(EXERCISE GOAL):
Every line of the entries below from the one containing "Website Inspection:** Thoroughly" to the one containing "required data points.", both ends included, must be written out exactly. No other line belongs in the answer.

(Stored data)
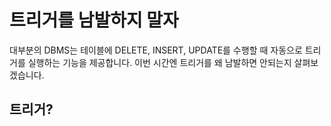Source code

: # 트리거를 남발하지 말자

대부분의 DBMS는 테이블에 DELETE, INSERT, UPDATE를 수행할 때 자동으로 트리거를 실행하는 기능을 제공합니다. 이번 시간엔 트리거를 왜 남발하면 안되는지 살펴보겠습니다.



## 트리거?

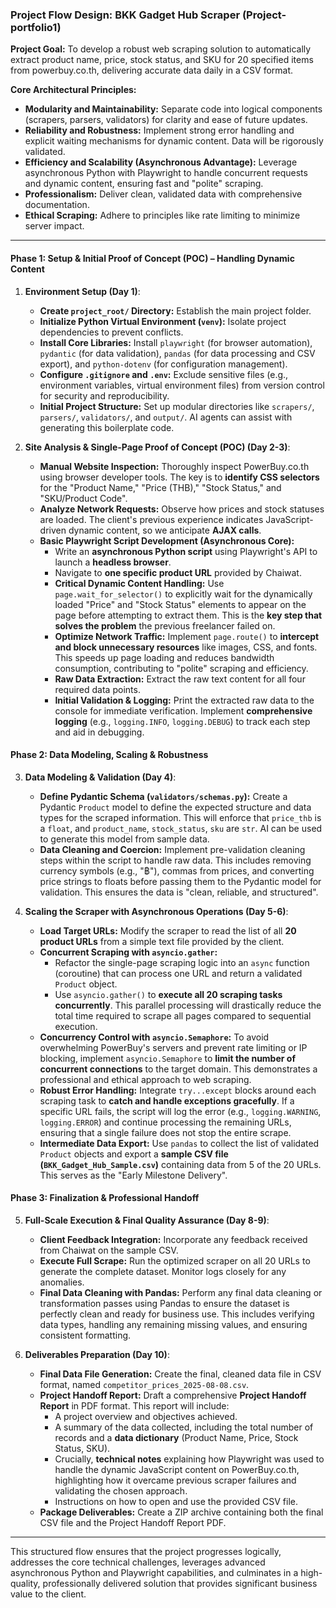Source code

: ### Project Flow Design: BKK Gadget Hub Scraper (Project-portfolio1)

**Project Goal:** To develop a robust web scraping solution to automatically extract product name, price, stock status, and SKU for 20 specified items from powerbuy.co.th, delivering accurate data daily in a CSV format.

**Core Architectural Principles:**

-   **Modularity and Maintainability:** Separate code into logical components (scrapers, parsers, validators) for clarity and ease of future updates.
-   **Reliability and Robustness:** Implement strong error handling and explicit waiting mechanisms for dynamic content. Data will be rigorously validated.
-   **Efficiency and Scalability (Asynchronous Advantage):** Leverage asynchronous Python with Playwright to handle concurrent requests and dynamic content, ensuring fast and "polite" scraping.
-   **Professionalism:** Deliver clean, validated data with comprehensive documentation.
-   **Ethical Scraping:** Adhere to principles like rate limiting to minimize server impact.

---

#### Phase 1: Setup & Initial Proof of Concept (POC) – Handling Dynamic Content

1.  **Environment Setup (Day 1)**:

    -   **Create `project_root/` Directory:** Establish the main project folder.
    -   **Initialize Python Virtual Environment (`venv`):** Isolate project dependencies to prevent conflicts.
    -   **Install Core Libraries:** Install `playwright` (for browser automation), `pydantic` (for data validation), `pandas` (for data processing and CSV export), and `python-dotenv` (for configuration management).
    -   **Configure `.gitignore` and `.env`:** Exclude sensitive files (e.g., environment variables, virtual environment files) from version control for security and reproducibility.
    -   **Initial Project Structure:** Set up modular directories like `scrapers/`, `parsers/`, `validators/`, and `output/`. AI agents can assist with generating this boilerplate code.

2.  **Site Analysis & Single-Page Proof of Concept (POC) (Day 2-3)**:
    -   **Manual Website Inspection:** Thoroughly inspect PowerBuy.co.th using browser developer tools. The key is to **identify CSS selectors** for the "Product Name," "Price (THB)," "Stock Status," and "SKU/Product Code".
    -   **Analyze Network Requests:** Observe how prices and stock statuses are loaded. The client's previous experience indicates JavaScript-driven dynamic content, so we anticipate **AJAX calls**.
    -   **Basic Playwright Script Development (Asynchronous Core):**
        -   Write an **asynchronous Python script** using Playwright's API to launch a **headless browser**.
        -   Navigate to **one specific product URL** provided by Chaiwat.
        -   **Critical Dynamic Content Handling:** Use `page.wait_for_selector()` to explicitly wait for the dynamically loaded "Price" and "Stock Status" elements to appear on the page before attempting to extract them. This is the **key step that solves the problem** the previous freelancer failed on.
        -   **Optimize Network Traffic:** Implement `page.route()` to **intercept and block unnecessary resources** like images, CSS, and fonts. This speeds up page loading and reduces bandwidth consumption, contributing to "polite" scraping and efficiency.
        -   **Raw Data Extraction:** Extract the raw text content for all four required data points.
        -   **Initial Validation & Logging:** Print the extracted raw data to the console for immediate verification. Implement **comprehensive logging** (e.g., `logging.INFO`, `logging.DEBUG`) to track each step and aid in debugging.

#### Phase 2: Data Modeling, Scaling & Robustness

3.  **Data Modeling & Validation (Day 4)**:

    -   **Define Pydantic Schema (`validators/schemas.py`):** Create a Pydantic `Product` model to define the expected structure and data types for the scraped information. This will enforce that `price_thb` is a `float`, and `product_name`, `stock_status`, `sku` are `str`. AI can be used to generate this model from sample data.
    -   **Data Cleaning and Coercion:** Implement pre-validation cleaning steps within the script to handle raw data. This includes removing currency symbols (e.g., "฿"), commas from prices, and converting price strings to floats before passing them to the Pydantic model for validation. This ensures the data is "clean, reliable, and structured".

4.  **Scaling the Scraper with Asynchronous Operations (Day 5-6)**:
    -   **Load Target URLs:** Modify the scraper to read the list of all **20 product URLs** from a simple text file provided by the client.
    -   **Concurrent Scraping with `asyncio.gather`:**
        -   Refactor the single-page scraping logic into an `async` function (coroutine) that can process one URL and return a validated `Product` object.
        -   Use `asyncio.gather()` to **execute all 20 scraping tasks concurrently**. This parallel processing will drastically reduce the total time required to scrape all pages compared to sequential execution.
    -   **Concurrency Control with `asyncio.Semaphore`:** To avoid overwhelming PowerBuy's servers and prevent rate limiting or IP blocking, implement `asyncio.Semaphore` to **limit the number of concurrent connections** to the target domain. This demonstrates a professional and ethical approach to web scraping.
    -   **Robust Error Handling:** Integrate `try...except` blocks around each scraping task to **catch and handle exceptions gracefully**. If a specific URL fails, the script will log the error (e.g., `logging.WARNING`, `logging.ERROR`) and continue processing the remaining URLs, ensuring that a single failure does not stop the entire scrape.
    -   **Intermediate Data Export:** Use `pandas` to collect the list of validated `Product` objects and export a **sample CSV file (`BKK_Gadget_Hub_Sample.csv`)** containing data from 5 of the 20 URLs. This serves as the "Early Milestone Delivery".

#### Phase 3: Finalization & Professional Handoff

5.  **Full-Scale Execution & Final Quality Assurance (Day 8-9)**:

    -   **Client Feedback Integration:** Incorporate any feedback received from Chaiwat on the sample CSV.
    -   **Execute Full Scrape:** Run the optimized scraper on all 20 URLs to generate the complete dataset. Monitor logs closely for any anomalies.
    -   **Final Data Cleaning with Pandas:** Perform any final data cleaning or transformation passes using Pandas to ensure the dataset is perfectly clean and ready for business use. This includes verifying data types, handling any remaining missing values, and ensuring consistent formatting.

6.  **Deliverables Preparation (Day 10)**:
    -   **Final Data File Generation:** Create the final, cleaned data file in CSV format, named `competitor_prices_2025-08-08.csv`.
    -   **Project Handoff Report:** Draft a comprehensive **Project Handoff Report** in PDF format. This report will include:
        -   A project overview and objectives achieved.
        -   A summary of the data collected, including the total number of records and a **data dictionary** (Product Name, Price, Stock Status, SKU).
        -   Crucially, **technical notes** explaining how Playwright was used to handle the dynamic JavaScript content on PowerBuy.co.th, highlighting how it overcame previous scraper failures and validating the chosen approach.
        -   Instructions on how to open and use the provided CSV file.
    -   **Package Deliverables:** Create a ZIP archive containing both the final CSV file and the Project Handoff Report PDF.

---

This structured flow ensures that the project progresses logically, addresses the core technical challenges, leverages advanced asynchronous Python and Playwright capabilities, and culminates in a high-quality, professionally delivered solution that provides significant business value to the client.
...
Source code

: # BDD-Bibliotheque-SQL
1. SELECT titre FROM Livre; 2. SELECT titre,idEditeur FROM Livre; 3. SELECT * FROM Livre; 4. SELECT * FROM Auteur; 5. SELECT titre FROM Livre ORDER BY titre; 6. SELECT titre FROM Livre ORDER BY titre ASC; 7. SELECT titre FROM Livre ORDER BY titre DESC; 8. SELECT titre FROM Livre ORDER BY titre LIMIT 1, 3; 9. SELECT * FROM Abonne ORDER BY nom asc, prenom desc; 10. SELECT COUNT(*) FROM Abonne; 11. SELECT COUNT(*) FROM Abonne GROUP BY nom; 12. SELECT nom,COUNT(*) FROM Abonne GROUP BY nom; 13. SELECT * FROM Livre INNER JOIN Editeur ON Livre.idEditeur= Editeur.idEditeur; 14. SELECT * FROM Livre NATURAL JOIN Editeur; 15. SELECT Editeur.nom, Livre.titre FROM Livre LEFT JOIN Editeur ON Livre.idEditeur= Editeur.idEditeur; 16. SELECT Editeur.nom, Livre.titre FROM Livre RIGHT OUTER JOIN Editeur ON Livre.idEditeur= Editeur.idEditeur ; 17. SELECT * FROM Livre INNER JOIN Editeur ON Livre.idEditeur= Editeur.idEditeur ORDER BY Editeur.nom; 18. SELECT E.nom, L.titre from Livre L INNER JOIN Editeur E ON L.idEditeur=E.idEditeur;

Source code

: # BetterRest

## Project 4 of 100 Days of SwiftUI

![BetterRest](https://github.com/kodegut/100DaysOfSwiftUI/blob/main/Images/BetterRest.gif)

(OUTPUT):
    -   **Manual Website Inspection:** Thoroughly inspect PowerBuy.co.th using browser developer tools. The key is to **identify CSS selectors** for the "Product Name," "Price (THB)," "Stock Status," and "SKU/Product Code".
    -   **Analyze Network Requests:** Observe how prices and stock statuses are loaded. The client's previous experience indicates JavaScript-driven dynamic content, so we anticipate **AJAX calls**.
    -   **Basic Playwright Script Development (Asynchronous Core):**
        -   Write an **asynchronous Python script** using Playwright's API to launch a **headless browser**.
        -   Navigate to **one specific product URL** provided by Chaiwat.
        -   **Critical Dynamic Content Handling:** Use `page.wait_for_selector()` to explicitly wait for the dynamically loaded "Price" and "Stock Status" elements to appear on the page before attempting to extract them. This is the **key step that solves the problem** the previous freelancer failed on.
        -   **Optimize Network Traffic:** Implement `page.route()` to **intercept and block unnecessary resources** like images, CSS, and fonts. This speeds up page loading and reduces bandwidth consumption, contributing to "polite" scraping and efficiency.
        -   **Raw Data Extraction:** Extract the raw text content for all four required data points.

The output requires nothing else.